AS QUEER WOMEN living in the United States, we worry about our future in a country with anti-queer leaders at the helm. But as cisgender women, we also know from reading, listening to, and learning about the fears of our transgender and genderqueer friends, neighbors, and colleagues that our vulnerability to physical, structural, and psychic violence simply is not the same as that of transgender people. Add our White, able-bodied, and socioeconomically privileged identities alongside being cisgender, and we carry a remarkable degree of privilege in our lives, including our lives as readers, teachers, and university professors who are teacher educators. For these reasons, we have been thinking a great deal about the kind of work we can do on our own and in classrooms with young people to be productive allies (which we mean here as an active term along the lines of working in solidarity or being co-conspirators) of and with marginalized people, particularly in the current political climate.
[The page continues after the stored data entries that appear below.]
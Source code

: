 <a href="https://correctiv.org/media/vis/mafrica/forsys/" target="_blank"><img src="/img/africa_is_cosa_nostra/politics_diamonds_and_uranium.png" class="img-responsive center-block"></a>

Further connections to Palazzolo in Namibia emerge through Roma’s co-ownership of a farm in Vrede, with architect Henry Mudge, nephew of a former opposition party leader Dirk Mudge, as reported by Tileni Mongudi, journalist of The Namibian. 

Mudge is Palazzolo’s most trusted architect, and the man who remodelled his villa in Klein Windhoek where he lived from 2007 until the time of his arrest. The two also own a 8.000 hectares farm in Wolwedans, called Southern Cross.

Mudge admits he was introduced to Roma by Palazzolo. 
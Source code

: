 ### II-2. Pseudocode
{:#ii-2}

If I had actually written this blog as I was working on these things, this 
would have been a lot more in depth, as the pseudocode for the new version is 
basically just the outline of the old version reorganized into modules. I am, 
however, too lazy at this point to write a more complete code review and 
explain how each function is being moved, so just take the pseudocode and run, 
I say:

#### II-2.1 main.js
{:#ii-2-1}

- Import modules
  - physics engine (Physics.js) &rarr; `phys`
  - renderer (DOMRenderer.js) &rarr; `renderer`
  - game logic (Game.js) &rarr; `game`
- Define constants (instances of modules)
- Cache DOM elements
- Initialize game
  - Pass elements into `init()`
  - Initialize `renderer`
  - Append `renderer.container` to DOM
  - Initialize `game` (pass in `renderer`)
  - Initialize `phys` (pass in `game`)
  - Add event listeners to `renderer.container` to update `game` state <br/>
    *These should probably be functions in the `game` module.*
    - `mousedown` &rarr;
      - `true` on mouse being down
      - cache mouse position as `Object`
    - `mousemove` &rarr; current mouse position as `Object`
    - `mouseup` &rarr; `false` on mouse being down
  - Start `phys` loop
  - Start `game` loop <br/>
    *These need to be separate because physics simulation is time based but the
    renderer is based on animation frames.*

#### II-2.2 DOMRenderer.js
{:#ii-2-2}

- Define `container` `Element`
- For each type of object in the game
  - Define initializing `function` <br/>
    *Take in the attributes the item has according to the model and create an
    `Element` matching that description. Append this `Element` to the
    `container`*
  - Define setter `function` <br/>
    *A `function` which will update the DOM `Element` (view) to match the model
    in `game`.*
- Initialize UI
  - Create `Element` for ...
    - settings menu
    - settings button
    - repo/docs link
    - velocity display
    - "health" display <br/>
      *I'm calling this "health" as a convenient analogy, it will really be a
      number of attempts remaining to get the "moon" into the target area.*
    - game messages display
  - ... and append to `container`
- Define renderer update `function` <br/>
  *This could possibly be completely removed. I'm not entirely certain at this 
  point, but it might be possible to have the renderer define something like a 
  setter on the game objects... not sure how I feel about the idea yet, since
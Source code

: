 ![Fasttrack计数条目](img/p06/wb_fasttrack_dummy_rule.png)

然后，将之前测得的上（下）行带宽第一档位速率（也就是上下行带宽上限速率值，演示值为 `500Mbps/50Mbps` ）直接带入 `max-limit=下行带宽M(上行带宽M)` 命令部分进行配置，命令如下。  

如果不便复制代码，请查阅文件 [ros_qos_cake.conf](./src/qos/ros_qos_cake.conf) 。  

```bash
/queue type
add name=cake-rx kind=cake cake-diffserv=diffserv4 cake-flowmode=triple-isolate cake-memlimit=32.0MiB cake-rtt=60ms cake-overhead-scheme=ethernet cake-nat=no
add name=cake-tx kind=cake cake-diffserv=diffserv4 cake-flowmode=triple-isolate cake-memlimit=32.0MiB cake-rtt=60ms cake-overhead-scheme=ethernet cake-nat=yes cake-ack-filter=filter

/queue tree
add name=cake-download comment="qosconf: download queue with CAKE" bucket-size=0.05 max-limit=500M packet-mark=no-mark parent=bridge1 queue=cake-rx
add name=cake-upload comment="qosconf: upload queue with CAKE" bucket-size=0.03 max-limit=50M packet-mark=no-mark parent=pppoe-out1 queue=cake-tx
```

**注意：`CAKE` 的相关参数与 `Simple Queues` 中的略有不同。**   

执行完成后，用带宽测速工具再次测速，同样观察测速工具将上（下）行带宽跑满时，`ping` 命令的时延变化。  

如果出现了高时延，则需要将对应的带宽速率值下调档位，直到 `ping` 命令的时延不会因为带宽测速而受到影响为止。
As queer-identified people, we have long considered ourselves allies to the transgender community, but we also know from our own experiences in heteronormative spaces that verbal support of a traditionally marginalized community is not enough. As we are learning from Black public intellectuals such as the co-founder of the Black Lives Matter movement, Alicia Garza (Move to End Violence, 2016), the current use of the word ally provides an easy out, helping those who want to appear aligned with people experiencing identity-based oppression or violence to do so "without having to actually engage in meaningful action or build meaningful relationships." As Garza explained, "Co-conspiracy is about what we do in action, not just in language" (see also Hackman, 2015; Love, 2019). We want to think about ways that cisgender educators, family members, and friends, including ourselves, can move beyond the label ally and into more productive ways of aligning ourselves with transgender people.
When it comes to being productive allies and co-conspirators with and for transgender people, we have been particularly drawn to George (Gino, 2015), perhaps the first mass-marketed, #OwnVoices novel with a young transgender...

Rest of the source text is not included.